Rapidamente, a polícia concluiu as investigações – tratava-se de tentativa de furto com prisão em flagrante e confissão lavrada em depoimento. Convicta da culpa do então investigado, no dia 27 de abril de 2017, a autoridade policial providenciou a entrega dos autos conclusos em carga para o Ministério Público de Minas Gerais no dia 27 de abril.
A promotoria estadual, por sua vez, também foi célere para concluir que o então investigado era culpado e, no dia 11 de agosto de 2017, apresentou denúncia em desfavor de Carlos René Francisco Hipólito, por crime contra o patrimônio, na 2ª Vara Criminal de Araxá.
A Justiça de Minas Gerais, a seu turno, achou por bem receber a denúncia no dia 13 de setembro de 2017. A partir de então, o desempregado deixou de ser investigado para se tornar réu pelo crime de furto – que jamais chegou a ocorrer – no processo número 0026963-92.2017.8.13.0040, corrente no Tribunal de Justiça de Minas Gerais, como se vê abaixo.

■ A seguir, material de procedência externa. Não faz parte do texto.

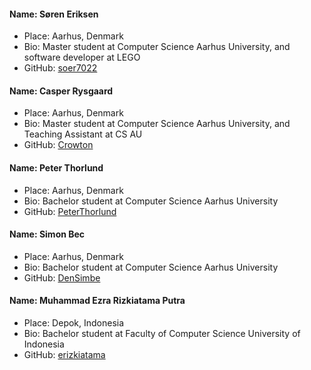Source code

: #### Name: Søren Eriksen
 - Place: Aarhus, Denmark
 - Bio: Master student at Computer Science Aarhus University, and software developer at LEGO
 - GitHub: [soer7022](https://github.com/soer7022)
 #### Name: Casper Rysgaard
 - Place: Aarhus, Denmark
 - Bio: Master student at Computer Science Aarhus University, and Teaching Assistant at CS AU
 - GitHub: [Crowton](https://github.com/Crowton)
#### Name: Peter Thorlund
 - Place: Aarhus, Denmark
 - Bio: Bachelor student at Computer Science Aarhus University
 - GitHub: [PeterThorlund](https://github.com/PeterThorlund)
#### Name: Simon Bec
- Place: Aarhus, Denmark
- Bio: Bachelor student at Computer Science Aarhus University
- GitHub: [DenSimbe](https://github.com/DenSimbe)
#### Name: Muhammad Ezra Rizkiatama Putra
 - Place: Depok, Indonesia
 - Bio: Bachelor student at Faculty of Computer Science University of Indonesia
 - GitHub: [erizkiatama](https://github.com/erizkiatama)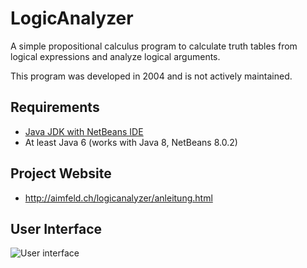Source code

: # LogicAnalyzer
A simple propositional calculus program to calculate truth tables from logical expressions and analyze logical arguments.

This program was developed in 2004 and is not actively maintained. 

## Requirements
- [Java JDK with NetBeans IDE](http://www.oracle.com/technetwork/articles/javase/jdk-netbeans-jsp-142931.html)
- At least Java 6 (works with Java 8, NetBeans 8.0.2)

## Project Website
- http://aimfeld.ch/logicanalyzer/anleitung.html

## User Interface

![User interface](http://aimfeld.ch/logicanalyzer/images/logicanalyzer-gui.png)
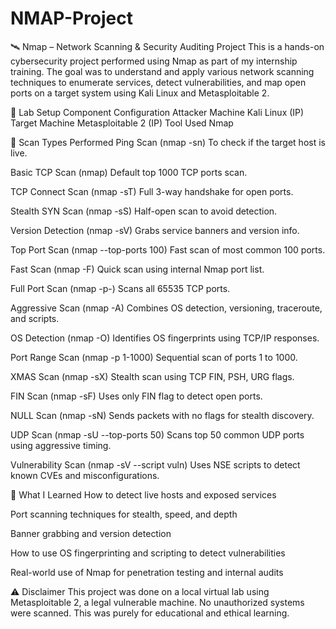 # NMAP-Project

🛰️ Nmap – Network Scanning & Security Auditing Project
This is a hands-on cybersecurity project performed using Nmap as part of my internship training. The goal was to understand and apply various network scanning techniques to enumerate services, detect vulnerabilities, and map open ports on a target system using Kali Linux and Metasploitable 2.

🧰 Lab Setup
Component	Configuration
Attacker Machine	Kali Linux (IP)
Target Machine	Metasploitable 2 (IP)
Tool Used	Nmap

🔎 Scan Types Performed
Ping Scan (nmap -sn)
To check if the target host is live.

Basic TCP Scan (nmap)
Default top 1000 TCP ports scan.

TCP Connect Scan (nmap -sT)
Full 3-way handshake for open ports.

Stealth SYN Scan (nmap -sS)
Half-open scan to avoid detection.

Version Detection (nmap -sV)
Grabs service banners and version info.

Top Port Scan (nmap --top-ports 100)
Fast scan of most common 100 ports.

Fast Scan (nmap -F)
Quick scan using internal Nmap port list.

Full Port Scan (nmap -p-)
Scans all 65535 TCP ports.

Aggressive Scan (nmap -A)
Combines OS detection, versioning, traceroute, and scripts.

OS Detection (nmap -O)
Identifies OS fingerprints using TCP/IP responses.

Port Range Scan (nmap -p 1-1000)
Sequential scan of ports 1 to 1000.

XMAS Scan (nmap -sX)
Stealth scan using TCP FIN, PSH, URG flags.

FIN Scan (nmap -sF)
Uses only FIN flag to detect open ports.

NULL Scan (nmap -sN)
Sends packets with no flags for stealth discovery.

UDP Scan (nmap -sU --top-ports 50)
Scans top 50 common UDP ports using aggressive timing.

Vulnerability Scan (nmap -sV --script vuln)
Uses NSE scripts to detect known CVEs and misconfigurations.

🧠 What I Learned
How to detect live hosts and exposed services

Port scanning techniques for stealth, speed, and depth

Banner grabbing and version detection

How to use OS fingerprinting and scripting to detect vulnerabilities

Real-world use of Nmap for penetration testing and internal audits

⚠ Disclaimer
This project was done on a local virtual lab using Metasploitable 2, a legal vulnerable machine.
No unauthorized systems were scanned. This was purely for educational and ethical learning.


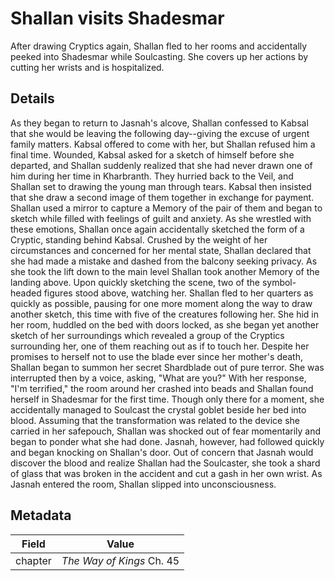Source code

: # Shallan visits Shadesmar
After drawing Cryptics again, Shallan fled to her rooms and accidentally peeked into Shadesmar while Soulcasting. She covers up her actions by cutting her wrists and is hospitalized.

## Details
As they began to return to Jasnah's alcove, Shallan confessed to Kabsal that she would be leaving the following day--giving the excuse of urgent family matters. Kabsal offered to come with her, but Shallan refused him a final time. Wounded, Kabsal asked for a sketch of himself before she departed, and Shallan suddenly realized that she had never drawn one of him during her time in Kharbranth. They hurried back to the Veil, and Shallan set to drawing the young man through tears. Kabsal then insisted that she draw a second image of them together in exchange for payment. Shallan used a mirror to capture a Memory of the pair of them and began to sketch while filled with feelings of guilt and anxiety. As she wrestled with these emotions, Shallan once again accidentally sketched the form of a Cryptic, standing behind Kabsal. Crushed by the weight of her circumstances and concerned for her mental state, Shallan declared that she had made a mistake and dashed from the balcony seeking privacy. As she took the lift down to the main level Shallan took another Memory of the landing above. Upon quickly sketching the scene, two of the symbol-headed figures stood above, watching her. Shallan fled to her quarters as quickly as possible, pausing for one more moment along the way to draw another sketch, this time with five of the creatures following her. She hid in her room, huddled on the bed with doors locked, as she began yet another sketch of her surroundings which revealed a group of the Cryptics surrounding her, one of them reaching out as if to touch her. Despite her promises to herself not to use the blade ever since her mother's death, Shallan began to summon her secret Shardblade out of pure terror. She was interrupted then by a voice, asking, "What are you?" With her response, "I'm terrified," the room around her crashed into beads and Shallan found herself in Shadesmar for the first time. Though only there for a moment, she accidentally managed to Soulcast the crystal goblet beside her bed into blood. Assuming that the transformation was related to the device she carried in her safepouch, Shallan was shocked out of fear momentarily and began to ponder what she had done. Jasnah, however, had followed quickly and began knocking on Shallan's door. Out of concern that Jasnah would discover the blood and realize Shallan had the Soulcaster, she took a shard of glass that was broken in the accident and cut a gash in her own wrist. As Jasnah entered the room, Shallan slipped into unconsciousness.

## Metadata
| Field | Value |
| ----- | ----- |
| chapter | *The Way of Kings* Ch. 45 |
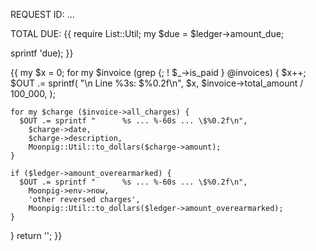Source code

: REQUEST ID: ...

TOTAL DUE:  {{
  require List::Util;
  my $due = $ledger->amount_due;

  sprintf '$%0.2f', Moonpig::Util::to_dollars($due);
}}

{{
  my $x = 0;
  for my $invoice (grep {; ! $_->is_paid } @invoices) {
    $x++;
    $OUT .= sprintf(
      "\n    Line %3s: \$%0.2f\n",
      $x,
      $invoice->total_amount / 100_000,
    );

    for my $charge ($invoice->all_charges) {
      $OUT .= sprintf "      %s ... %-60s ... \$%0.2f\n",
        $charge->date,
        $charge->description,
        Moonpig::Util::to_dollars($charge->amount);
    }

    if ($ledger->amount_overearmarked) {
      $OUT .= sprintf "      %s ... %-60s ... \$%0.2f\n",
        Moonpig->env->now,
        'other reversed charges',
        Moonpig::Util::to_dollars($ledger->amount_overearmarked);
    }
  }
  return '';
}}
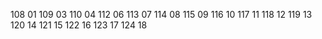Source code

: 108 01
109 03
110 04
112 06
113 07
114 08
115 09
116 10
117 11
118 12
119 13
120 14
121 15
122 16
123 17
124 18
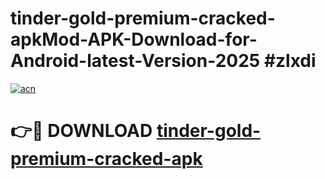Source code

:# tinder-gold-premium-cracked-apkMod-APK-Download-for-Android-latest-Version-2025 #zlxdi

[![acn](https://github.com/user-attachments/assets/0f9c940e-d8b0-45ae-aac7-cd30a18b3e1c)](https://app.mediaupload.pro?title=tinder-gold-premium-cracked-apk&ref=03M)

# 👉🔴 DOWNLOAD [tinder-gold-premium-cracked-apk](https://app.mediaupload.pro?title=tinder-gold-premium-cracked-apk&ref=03M)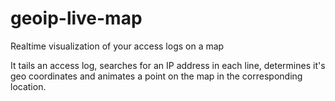 # geoip-live-map
Realtime visualization of your access logs on a map

It tails an access log, searches for an IP address in each line, determines it's geo coordinates and 
animates a point on the map in the corresponding location.
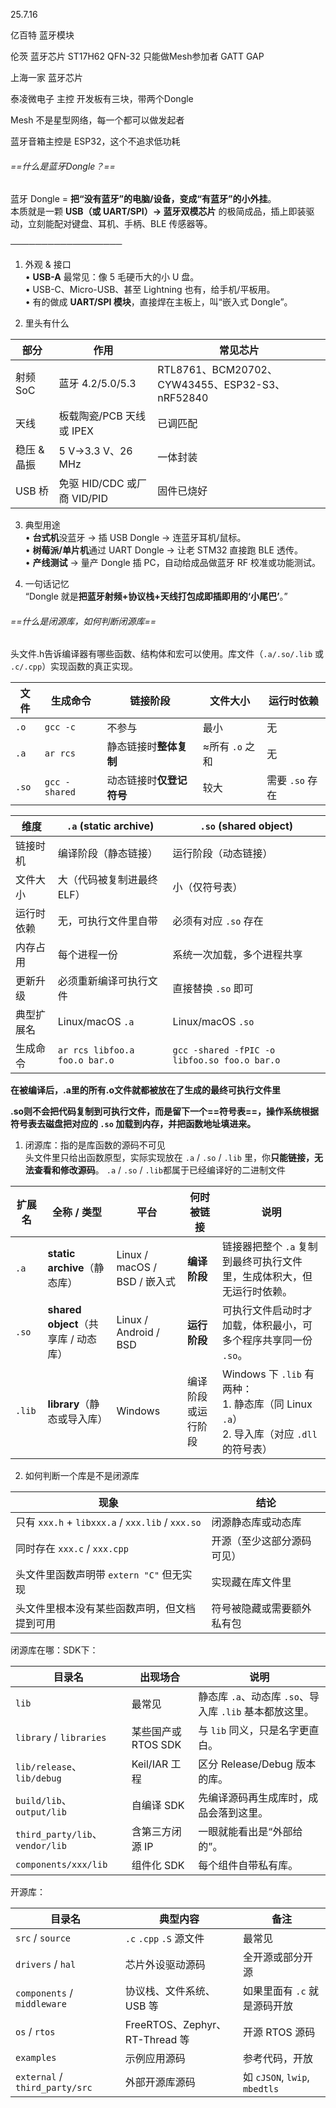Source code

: 25.7.16

亿百特 蓝牙模块

伦茨 蓝牙芯片 ST17H62 QFN-32
只能做Mesh参加者  GATT GAP

上海一家 蓝牙芯片

泰凌微电子 主控
开发板有三块，带两个Dongle 

Mesh 不是星型网络，每一个都可以做发起者

蓝牙音箱主控是 ESP32，这个不追求低功耗

###### ==什么是蓝牙Dongle？==
蓝牙 Dongle = **把“没有蓝牙”的电脑/设备，变成“有蓝牙”的小外挂**。  
本质就是一颗 **USB（或 UART/SPI）→ 蓝牙双模芯片** 的极简成品，插上即装驱动，立刻能配对键盘、耳机、手柄、BLE 传感器等。

──────────────────  
1. 外观 & 接口  
• **USB-A** 最常见：像 5 毛硬币大的小 U 盘。  
• USB-C、Micro-USB、甚至 Lightning 也有，给手机/平板用。  
• 有的做成 **UART/SPI 模块**，直接焊在主板上，叫“嵌入式 Dongle”。

2. 里头有什么 

| 部分      | 作用                     | 常见芯片                                        |
| ------- | ---------------------- | ------------------------------------------- |
| 射频 SoC  | 蓝牙 4.2/5.0/5.3         | RTL8761、BCM20702、CYW43455、ESP32-S3、nRF52840 |
| 天线      | 板载陶瓷/PCB 天线或 IPEX      | 已调匹配                                        |
| 稳压 & 晶振 | 5 V→3.3 V、26 MHz       | 一体封装                                        |
| USB 桥   | 免驱 HID/CDC 或厂商 VID/PID | 固件已烧好                                       |

3. 典型用途  
• **台式机**没蓝牙 → 插 USB Dongle → 连蓝牙耳机/鼠标。  
• **树莓派/单片机**通过 UART Dongle → 让老 STM32 直接跑 BLE 透传。  
• **产线测试** → 量产 Dongle 插 PC，自动给成品做蓝牙 RF 校准或功能测试。

4. 一句话记忆  
“Dongle 就是**把蓝牙射频+协议栈+天线打包成即插即用的‘小尾巴’**。”

###### ==什么是闭源库，如何判断闭源库==

头文件.h告诉编译器有哪些函数、结构体和宏可以使用。库文件（`.a/.so/.lib` 或 `.c/.cpp`）实现函数的真正实现。

| 文件    | 生成命令          | 链接阶段           | 文件大小        | 运行时依赖       |
| ----- | ------------- | -------------- | ----------- | ----------- |
| `.o`  | `gcc -c`      | 不参与            | 最小          | 无           |
| `.a`  | `ar rcs`      | 静态链接时**整体复制**  | ≈所有 `.o` 之和 | 无           |
| `.so` | `gcc -shared` | 动态链接时**仅登记符号** | 较大          | 需要 `.so` 存在 |

| 维度    | `.a` (static archive)         | `.so` (shared object)                        |
| ----- | ----------------------------- | -------------------------------------------- |
| 链接时机  | 编译阶段（静态链接）                    | 运行阶段（动态链接）                                   |
| 文件大小  | 大（代码被复制进最终 ELF）               | 小（仅符号表）                                      |
| 运行时依赖 | 无，可执行文件里自带                    | 必须有对应 `.so` 存在                               |
| 内存占用  | 每个进程一份                        | 系统一次加载，多个进程共享                                |
| 更新升级  | 必须重新编译可执行文件                   | 直接替换 `.so` 即可                                |
| 典型扩展名 | Linux/macOS `.a`              | Linux/macOS `.so`                            |
| 生成命令  | `ar rcs libfoo.a foo.o bar.o` | `gcc -shared -fPIC -o libfoo.so foo.o bar.o` |
**在被编译后，.a里的所有.o文件就都被放在了生成的最终可执行文件里**  

**.so则不会把代码复制到可执行文件，而是留下一个==符号表==，操作系统根据符号表去磁盘把对应的 `.so` 加载到内存，并把函数地址填进来。**

1. 闭源库：指的是库函数的源码不可见  
    头文件里只给出函数原型，实际实现放在 `.a` / `.so` / `.lib` 里，你**只能链接，无法查看和修改源码**。
    `.a` / `.so` / `.lib`都属于已经编译好的二进制文件

| 扩展名    | 全称 / 类型                      | 平台                        | 何时被链接     | 说明                                                                      |
| ------ | ---------------------------- | ------------------------- | --------- | ----------------------------------------------------------------------- |
| `.a`   | **static archive**（静态库）      | Linux / macOS / BSD / 嵌入式 | **编译阶段**  | 链接器把整个 `.a` 复制到最终可执行文件里，生成体积大，但无运行时依赖。                                  |
| `.so`  | **shared object**（共享库 / 动态库） | Linux / Android / BSD     | **运行阶段**  | 可执行文件启动时才加载，体积最小，可多个程序共享同一份 `.so`。                                      |
| `.lib` | **library**（静态或导入库）          | Windows                   | 编译阶段或运行阶段 | Windows 下 `.lib` 有两种：<br>1. 静态库（同 Linux `.a`）<br>2. 导入库（对应 `.dll` 的符号表） |

2. 如何判断一个库是不是闭源库

| 现象                                             | 结论            |
| ---------------------------------------------- | ------------- |
| 只有 `xxx.h` + `libxxx.a` / `xxx.lib` / `xxx.so` | 闭源静态库或动态库     |
| 同时存在 `xxx.c` / `xxx.cpp`                       | 开源（至少这部分源码可见） |
| 头文件里函数声明带 `extern "C"` 但无实现                    | 实现藏在库文件里      |
| 头文件里根本没有某些函数声明，但文档提到可用                         | 符号被隐藏或需要额外私有包 |
闭源库在哪：SDK下：

| 目录名                            | 出现场合           | 说明                                    |
| ------------------------------ | -------------- | ------------------------------------- |
| `lib`                          | 最常见            | 静态库 `.a`、动态库 `.so`、导入库 `.lib` 基本都放这里。 |
| `library` / `libraries`        | 某些国产或 RTOS SDK | 与 `lib` 同义，只是名字更直白。                   |
| `lib/release`、`lib/debug`      | Keil/IAR 工程    | 区分 Release/Debug 版本的库。                |
| `build/lib`、`output/lib`       | 自编译 SDK        | 先编译源码再生成库时，成品会落到这里。                   |
| `third_party/lib`、`vendor/lib` | 含第三方闭源 IP      | 一眼就能看出是“外部给的”。                        |
| `components/xxx/lib`           | 组件化 SDK        | 每个组件自带私有库。                            |
开源库：

| 目录名                            | 典型内容                        | 备注                           |
| ------------------------------ | --------------------------- | ---------------------------- |
| `src` / `source`               | `.c` `.cpp` `.S` 源文件        | 最常见                          |
| `drivers` / `hal`              | 芯片外设驱动源码                    | 全开源或部分开源                     |
| `components` / `middleware`    | 协议栈、文件系统、USB 等              | 如果里面有 `.c` 就是源码开放            |
| `os` / `rtos`                  | FreeRTOS、Zephyr、RT-Thread 等 | 开源 RTOS 源码                   |
| `examples`                     | 示例应用源码                      | 参考代码，开放                      |
| `external` / `third_party/src` | 外部开源库源码                     | 如 `cJSON`, `lwip`, `mbedtls` |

Dados da ação criminal movida contra Francisco Hipólito desde abril de 2017; ele tentou furtar dois bifes de frango / Reprodução
Carlos René Francisco Hipólito, em 2017 como hoje, não tinha advogado, nem tinha dinheiro para pagar um. Na verdade, ele tinha muito pouca coisa, além de fome.
Assim, como a lei brasileira garante a todo e qualquer cidadão o direito a um representante legal, a Defensoria Pública de Minas Gerais passou a defender o réu, que encarava a possíbilidade de ser condenado por um crime (ART 155 do Código Penal) com pena prevista de um a quatro anos de prisão.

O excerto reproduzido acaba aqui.